> [Work to complete]: Within the listing, each line that has the string "need" should be copied.

> [Records provided]:
▼

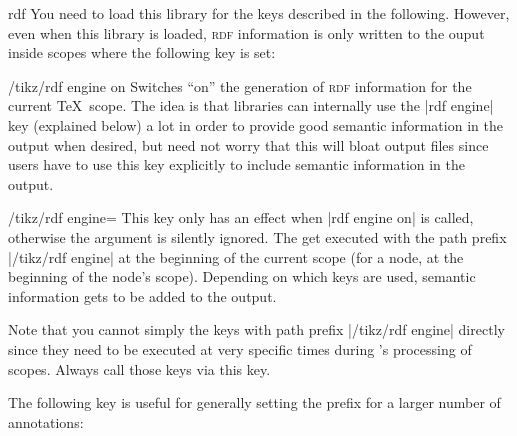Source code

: \begin{tikzlibrary}{rdf}
  You need to load this library for the keys described in the
  following. However, even when this library is loaded, 
  \textsc{rdf} information is only written to the ouput inside scopes
  where the following key is set:
  \begin{key}{/tikz/rdf engine on}
    Switches ``on'' the generation of \textsc{rdf} information for the
    current \TeX\ scope. The
    idea is that libraries can internally use the |rdf engine| key
    (explained below) a lot in order to provide good semantic
    information in the output when desired, but need not worry that
    this will bloat output files since users have to use this key
    explicitly to include semantic information in the output.
  \end{key}
\end{tikzlibrary}


\begin{key}{/tikz/rdf engine=}
  This key only has an effect when |rdf engine on| is called,
  otherwise the argument is silently ignored. The  get
  executed with the path prefix |/tikz/rdf engine| at the beginning of
  the current scope (for a node, at the beginning of the node's
  scope). Depending on which keys are used, semantic information gets
  to be added to the output.

  Note that you cannot simply the keys with path prefix
  |/tikz/rdf engine| directly since they need to be executed at very
  specific times during \tikzname's processing of scopes. Always call
  those keys via this key.
\end{key}


The following key is useful for generally setting the prefix for a
larger number of annotations:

▲

> [Response to the task]:
  You need to load this library for the keys described in the
    information in the output when desired, but need not worry that
  |/tikz/rdf engine| directly since they need to be executed at very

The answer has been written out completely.